→ Given data
-- Opening Marker --
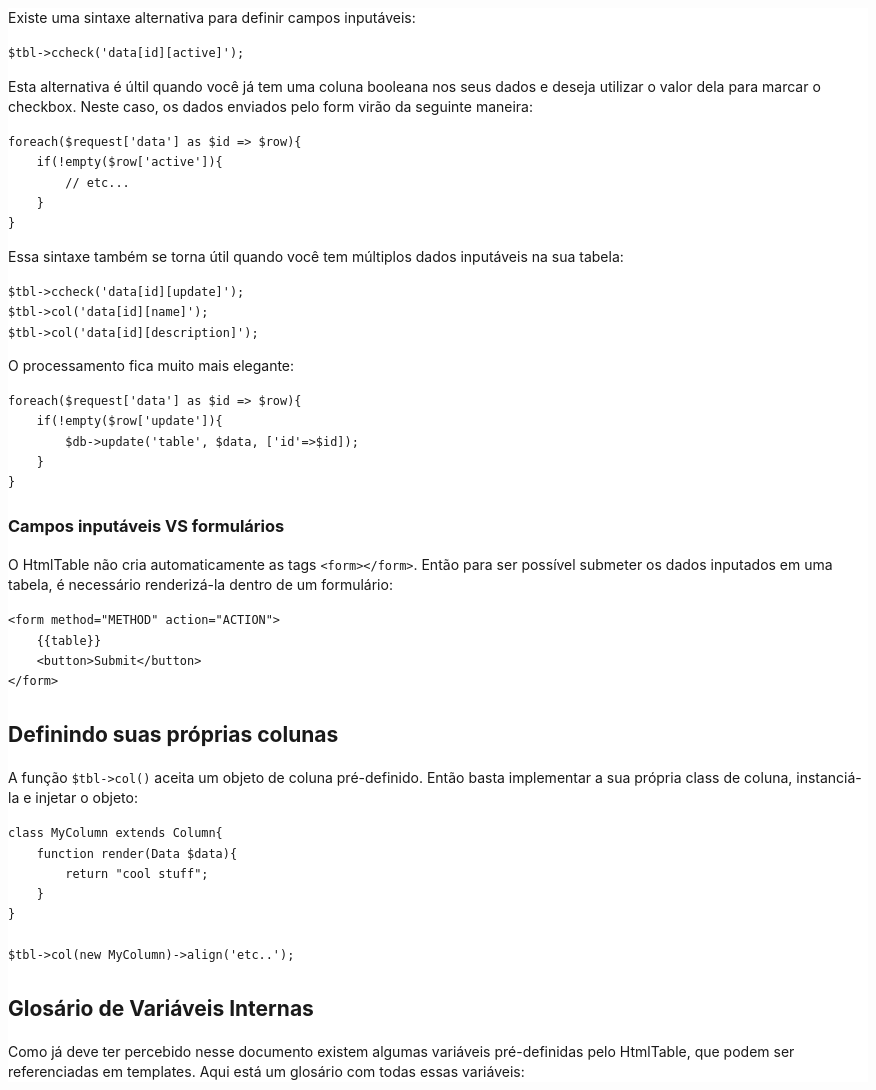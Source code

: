 Existe uma sintaxe alternativa para definir campos inputáveis:

    $tbl->ccheck('data[id][active]');

Esta alternativa é últil quando você já tem uma coluna booleana nos seus dados e deseja utilizar o valor dela
para marcar o checkbox. Neste caso, os dados enviados pelo form virão da seguinte maneira:

    foreach($request['data'] as $id => $row){
        if(!empty($row['active']){
            // etc...
        }
    }

Essa sintaxe também se torna útil quando você tem múltiplos dados inputáveis na sua tabela:

    $tbl->ccheck('data[id][update]');
    $tbl->col('data[id][name]');
    $tbl->col('data[id][description]');

O processamento fica muito mais elegante:

    foreach($request['data'] as $id => $row){
        if(!empty($row['update']){
            $db->update('table', $data, ['id'=>$id]);
        }
    }    

### Campos inputáveis VS formulários

O HtmlTable não cria automaticamente as tags `<form></form>`.
Então para ser possível submeter os dados inputados em uma tabela, é necessário
renderizá-la dentro de um formulário:

    <form method="METHOD" action="ACTION">
        {{table}}
        <button>Submit</button>
    </form>


## Definindo suas próprias colunas

A função `$tbl->col()` aceita um objeto de coluna pré-definido.
Então basta implementar a sua própria class de coluna, instanciá-la e injetar o objeto:

    class MyColumn extends Column{
        function render(Data $data){
            return "cool stuff";
        }
    }
    
    $tbl->col(new MyColumn)->align('etc..');

## Glosário de Variáveis Internas

Como já deve ter percebido nesse documento existem algumas variáveis pré-definidas
pelo HtmlTable, que podem ser referenciadas em templates. Aqui está um glosário com todas essas variáveis:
-- Closing Marker --
→ Exercise directions
Should any entry above carry a picture, omit it and repeat everything else word for word.

→ Problem solution
Source code

: Existe uma sintaxe alternativa para definir campos inputáveis:

    $tbl->ccheck('data[id][active]');

Esta alternativa é últil quando você já tem uma coluna booleana nos seus dados e deseja utilizar o valor dela
para marcar o checkbox. Neste caso, os dados enviados pelo form virão da seguinte maneira:

    foreach($request['data'] as $id => $row){
        if(!empty($row['active']){
            // etc...
        }
    }

Essa sintaxe também se torna útil quando você tem múltiplos dados inputáveis na sua tabela:

    $tbl->ccheck('data[id][update]');
    $tbl->col('data[id][name]');
    $tbl->col('data[id][description]');

O processamento fica muito mais elegante:

    foreach($request['data'] as $id => $row){
        if(!empty($row['update']){
            $db->update('table', $data, ['id'=>$id]);
        }
    }    

### Campos inputáveis VS formulários

O HtmlTable não cria automaticamente as tags `<form></form>`.
Então para ser possível submeter os dados inputados em uma tabela, é necessário
renderizá-la dentro de um formulário:

    <form method="METHOD" action="ACTION">
        {{table}}
        <button>Submit</button>
    </form>


## Definindo suas próprias colunas

A função `$tbl->col()` aceita um objeto de coluna pré-definido.
Então basta implementar a sua própria class de coluna, instanciá-la e injetar o objeto:

    class MyColumn extends Column{
        function render(Data $data){
            return "cool stuff";
        }
    }
    
    $tbl->col(new MyColumn)->align('etc..');

## Glosário de Variáveis Internas

Como já deve ter percebido nesse documento existem algumas variáveis pré-definidas
pelo HtmlTable, que podem ser referenciadas em templates. Aqui está um glosário com todas essas variáveis:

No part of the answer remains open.